[The records Boundary: Start]

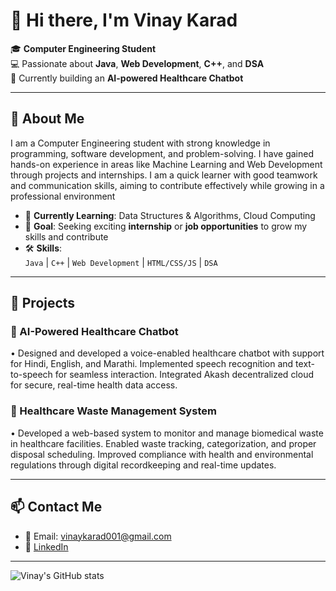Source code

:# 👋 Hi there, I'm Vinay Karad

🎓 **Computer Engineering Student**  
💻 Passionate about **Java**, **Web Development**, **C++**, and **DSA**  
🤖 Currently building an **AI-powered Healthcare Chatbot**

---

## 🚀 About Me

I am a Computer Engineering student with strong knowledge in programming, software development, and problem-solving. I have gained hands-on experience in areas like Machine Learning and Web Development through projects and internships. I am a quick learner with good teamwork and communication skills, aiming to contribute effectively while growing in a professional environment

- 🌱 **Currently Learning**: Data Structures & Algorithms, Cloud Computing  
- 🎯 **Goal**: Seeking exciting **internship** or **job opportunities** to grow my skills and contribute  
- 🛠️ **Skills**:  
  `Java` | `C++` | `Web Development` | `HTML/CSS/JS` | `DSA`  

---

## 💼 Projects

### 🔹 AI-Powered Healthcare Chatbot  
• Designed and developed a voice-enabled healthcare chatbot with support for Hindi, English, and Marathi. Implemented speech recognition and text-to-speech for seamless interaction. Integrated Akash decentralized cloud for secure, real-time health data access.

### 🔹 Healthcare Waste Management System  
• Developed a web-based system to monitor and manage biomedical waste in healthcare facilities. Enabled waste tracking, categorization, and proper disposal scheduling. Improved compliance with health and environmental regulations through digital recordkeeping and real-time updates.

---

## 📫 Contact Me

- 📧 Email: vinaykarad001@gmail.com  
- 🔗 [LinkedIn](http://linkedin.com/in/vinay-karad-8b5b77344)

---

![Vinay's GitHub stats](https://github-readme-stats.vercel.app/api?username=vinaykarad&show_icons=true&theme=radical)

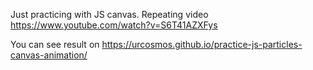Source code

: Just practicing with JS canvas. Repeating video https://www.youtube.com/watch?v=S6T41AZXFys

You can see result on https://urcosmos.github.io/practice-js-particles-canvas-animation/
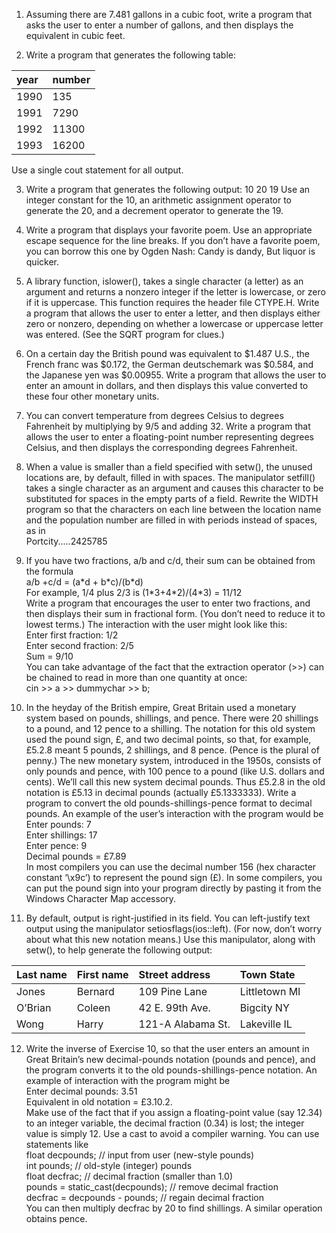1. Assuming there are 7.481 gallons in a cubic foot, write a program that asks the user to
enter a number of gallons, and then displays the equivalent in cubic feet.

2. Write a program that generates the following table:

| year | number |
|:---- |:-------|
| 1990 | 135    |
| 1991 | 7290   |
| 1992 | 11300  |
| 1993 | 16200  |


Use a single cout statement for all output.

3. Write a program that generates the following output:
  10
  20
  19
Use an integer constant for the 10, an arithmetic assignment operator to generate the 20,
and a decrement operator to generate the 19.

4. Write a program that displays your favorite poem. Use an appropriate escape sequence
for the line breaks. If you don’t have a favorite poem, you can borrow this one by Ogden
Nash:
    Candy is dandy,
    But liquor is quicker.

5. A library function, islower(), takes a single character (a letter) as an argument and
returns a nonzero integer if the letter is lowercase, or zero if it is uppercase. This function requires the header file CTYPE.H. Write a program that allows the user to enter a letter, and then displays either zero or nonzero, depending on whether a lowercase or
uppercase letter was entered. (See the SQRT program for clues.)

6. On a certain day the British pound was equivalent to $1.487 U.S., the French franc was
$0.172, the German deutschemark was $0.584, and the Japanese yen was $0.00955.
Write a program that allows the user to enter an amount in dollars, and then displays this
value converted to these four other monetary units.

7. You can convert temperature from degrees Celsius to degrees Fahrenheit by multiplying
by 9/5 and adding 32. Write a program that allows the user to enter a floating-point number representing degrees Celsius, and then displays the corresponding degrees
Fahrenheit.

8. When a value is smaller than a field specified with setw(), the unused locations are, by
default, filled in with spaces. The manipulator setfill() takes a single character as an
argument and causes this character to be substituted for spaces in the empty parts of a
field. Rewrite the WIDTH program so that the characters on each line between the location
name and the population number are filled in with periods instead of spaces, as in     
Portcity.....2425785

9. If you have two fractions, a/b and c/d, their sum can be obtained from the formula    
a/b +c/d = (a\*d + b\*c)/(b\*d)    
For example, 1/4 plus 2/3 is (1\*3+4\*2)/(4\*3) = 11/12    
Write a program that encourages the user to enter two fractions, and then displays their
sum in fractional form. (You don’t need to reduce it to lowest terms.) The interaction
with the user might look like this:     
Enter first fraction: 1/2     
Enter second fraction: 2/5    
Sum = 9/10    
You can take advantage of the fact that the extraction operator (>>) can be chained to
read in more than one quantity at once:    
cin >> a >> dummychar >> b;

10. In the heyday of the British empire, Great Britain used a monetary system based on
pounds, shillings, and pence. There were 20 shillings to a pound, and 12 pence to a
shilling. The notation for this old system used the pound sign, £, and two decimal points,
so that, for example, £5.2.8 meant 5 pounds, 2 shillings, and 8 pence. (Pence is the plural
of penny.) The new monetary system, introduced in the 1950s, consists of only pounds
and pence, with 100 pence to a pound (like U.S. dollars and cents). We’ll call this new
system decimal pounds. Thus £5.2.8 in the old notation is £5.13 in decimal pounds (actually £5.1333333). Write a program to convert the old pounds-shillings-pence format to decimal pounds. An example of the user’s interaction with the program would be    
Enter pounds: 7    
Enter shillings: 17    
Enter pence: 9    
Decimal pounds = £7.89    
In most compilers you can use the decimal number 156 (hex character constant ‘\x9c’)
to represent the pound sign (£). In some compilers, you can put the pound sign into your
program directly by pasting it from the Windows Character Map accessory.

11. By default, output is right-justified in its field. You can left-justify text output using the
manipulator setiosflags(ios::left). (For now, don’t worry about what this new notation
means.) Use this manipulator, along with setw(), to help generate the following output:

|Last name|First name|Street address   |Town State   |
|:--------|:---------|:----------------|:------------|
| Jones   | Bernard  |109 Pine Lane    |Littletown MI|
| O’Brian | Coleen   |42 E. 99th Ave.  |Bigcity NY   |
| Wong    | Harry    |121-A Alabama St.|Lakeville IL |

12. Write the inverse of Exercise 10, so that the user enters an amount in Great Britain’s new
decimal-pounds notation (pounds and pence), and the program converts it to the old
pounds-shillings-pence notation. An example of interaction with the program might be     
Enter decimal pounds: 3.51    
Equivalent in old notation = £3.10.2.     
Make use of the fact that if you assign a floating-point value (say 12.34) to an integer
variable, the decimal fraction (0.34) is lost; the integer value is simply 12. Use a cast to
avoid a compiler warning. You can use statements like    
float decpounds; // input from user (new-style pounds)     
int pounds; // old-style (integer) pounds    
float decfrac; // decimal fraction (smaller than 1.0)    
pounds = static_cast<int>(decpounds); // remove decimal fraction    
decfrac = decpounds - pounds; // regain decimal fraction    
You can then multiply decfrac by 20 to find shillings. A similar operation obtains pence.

[The records Boundary: End]

Goal of the exercise: Copy out all the records exactly, excluding pictures.

Answer below:
Source code

:# 👋 Hi there, I'm Vinay Karad

🎓 **Computer Engineering Student**  
💻 Passionate about **Java**, **Web Development**, **C++**, and **DSA**  
🤖 Currently building an **AI-powered Healthcare Chatbot**

---

## 🚀 About Me

I am a Computer Engineering student with strong knowledge in programming, software development, and problem-solving. I have gained hands-on experience in areas like Machine Learning and Web Development through projects and internships. I am a quick learner with good teamwork and communication skills, aiming to contribute effectively while growing in a professional environment

- 🌱 **Currently Learning**: Data Structures & Algorithms, Cloud Computing  
- 🎯 **Goal**: Seeking exciting **internship** or **job opportunities** to grow my skills and contribute  
- 🛠️ **Skills**:  
  `Java` | `C++` | `Web Development` | `HTML/CSS/JS` | `DSA`  

---

## 💼 Projects

### 🔹 AI-Powered Healthcare Chatbot  
• Designed and developed a voice-enabled healthcare chatbot with support for Hindi, English, and Marathi. Implemented speech recognition and text-to-speech for seamless interaction. Integrated Akash decentralized cloud for secure, real-time health data access.

### 🔹 Healthcare Waste Management System  
• Developed a web-based system to monitor and manage biomedical waste in healthcare facilities. Enabled waste tracking, categorization, and proper disposal scheduling. Improved compliance with health and environmental regulations through digital recordkeeping and real-time updates.

---

## 📫 Contact Me

- 📧 Email: vinaykarad001@gmail.com  
- 🔗 [LinkedIn](http://linkedin.com/in/vinay-karad-8b5b77344)

---

![Vinay's GitHub stats](https://github-readme-stats.vercel.app/api?username=vinaykarad&show_icons=true&theme=radical)

Source code

: Just practicing with JS canvas. Repeating video https://www.youtube.com/watch?v=S6T41AZXFys

You can see result on https://urcosmos.github.io/practice-js-particles-canvas-animation/
1. Assuming there are 7.481 gallons in a cubic foot, write a program that asks the user to
enter a number of gallons, and then displays the equivalent in cubic feet.

2. Write a program that generates the following table:

| year | number |
|:---- |:-------|
| 1990 | 135    |
| 1991 | 7290   |
| 1992 | 11300  |
| 1993 | 16200  |


Use a single cout statement for all output.

3. Write a program that generates the following output:
  10
  20
  19
Use an integer constant for the 10, an arithmetic assignment operator to generate the 20,
and a decrement operator to generate the 19.

4. Write a program that displays your favorite poem. Use an appropriate escape sequence
for the line breaks. If you don’t have a favorite poem, you can borrow this one by Ogden
Nash:
    Candy is dandy,
    But liquor is quicker.

5. A library function, islower(), takes a single character (a letter) as an argument and
returns a nonzero integer if the letter is lowercase, or zero if it is uppercase. This function requires the header file CTYPE.H. Write a program that allows the user to enter a letter, and then displays either zero or nonzero, depending on whether a lowercase or
uppercase letter was entered. (See the SQRT program for clues.)

6. On a certain day the British pound was equivalent to $1.487 U.S., the French franc was
$0.172, the German deutschemark was $0.584, and the Japanese yen was $0.00955.
Write a program that allows the user to enter an amount in dollars, and then displays this
value converted to these four other monetary units.

7. You can convert temperature from degrees Celsius to degrees Fahrenheit by multiplying
by 9/5 and adding 32. Write a program that allows the user to enter a floating-point number representing degrees Celsius, and then displays the corresponding degrees
Fahrenheit.

8. When a value is smaller than a field specified with setw(), the unused locations are, by
default, filled in with spaces. The manipulator setfill() takes a single character as an
argument and causes this character to be substituted for spaces in the empty parts of a
field. Rewrite the WIDTH program so that the characters on each line between the location
name and the population number are filled in with periods instead of spaces, as in     
Portcity.....2425785

9. If you have two fractions, a/b and c/d, their sum can be obtained from the formula    
a/b +c/d = (a\*d + b\*c)/(b\*d)    
For example, 1/4 plus 2/3 is (1\*3+4\*2)/(4\*3) = 11/12    
Write a program that encourages the user to enter two fractions, and then displays their
sum in fractional form. (You don’t need to reduce it to lowest terms.) The interaction
with the user might look like this:     
Enter first fraction: 1/2     
Enter second fraction: 2/5    
Sum = 9/10    
You can take advantage of the fact that the extraction operator (>>) can be chained to
read in more than one quantity at once:    
cin >> a >> dummychar >> b;

10. In the heyday of the British empire, Great Britain used a monetary system based on
pounds, shillings, and pence. There were 20 shillings to a pound, and 12 pence to a
shilling. The notation for this old system used the pound sign, £, and two decimal points,
so that, for example, £5.2.8 meant 5 pounds, 2 shillings, and 8 pence. (Pence is the plural
of penny.) The new monetary system, introduced in the 1950s, consists of only pounds
and pence, with 100 pence to a pound (like U.S. dollars and cents). We’ll call this new
system decimal pounds. Thus £5.2.8 in the old notation is £5.13 in decimal pounds (actually £5.1333333). Write a program to convert the old pounds-shillings-pence format to decimal pounds. An example of the user’s interaction with the program would be    
Enter pounds: 7    
Enter shillings: 17    
Enter pence: 9    
Decimal pounds = £7.89    
In most compilers you can use the decimal number 156 (hex character constant ‘\x9c’)
to represent the pound sign (£). In some compilers, you can put the pound sign into your
program directly by pasting it from the Windows Character Map accessory.

11. By default, output is right-justified in its field. You can left-justify text output using the
manipulator setiosflags(ios::left). (For now, don’t worry about what this new notation
means.) Use this manipulator, along with setw(), to help generate the following output:

|Last name|First name|Street address   |Town State   |
|:--------|:---------|:----------------|:------------|
| Jones   | Bernard  |109 Pine Lane    |Littletown MI|
| O’Brian | Coleen   |42 E. 99th Ave.  |Bigcity NY   |
| Wong    | Harry    |121-A Alabama St.|Lakeville IL |

12. Write the inverse of Exercise 10, so that the user enters an amount in Great Britain’s new
decimal-pounds notation (pounds and pence), and the program converts it to the old
pounds-shillings-pence notation. An example of interaction with the program might be     
Enter decimal pounds: 3.51    
Equivalent in old notation = £3.10.2.     
Make use of the fact that if you assign a floating-point value (say 12.34) to an integer
variable, the decimal fraction (0.34) is lost; the integer value is simply 12. Use a cast to
avoid a compiler warning. You can use statements like    
float decpounds; // input from user (new-style pounds)     
int pounds; // old-style (integer) pounds    
float decfrac; // decimal fraction (smaller than 1.0)    
pounds = static_cast<int>(decpounds); // remove decimal fraction    
decfrac = decpounds - pounds; // regain decimal fraction    
You can then multiply decfrac by 20 to find shillings. A similar operation obtains pence.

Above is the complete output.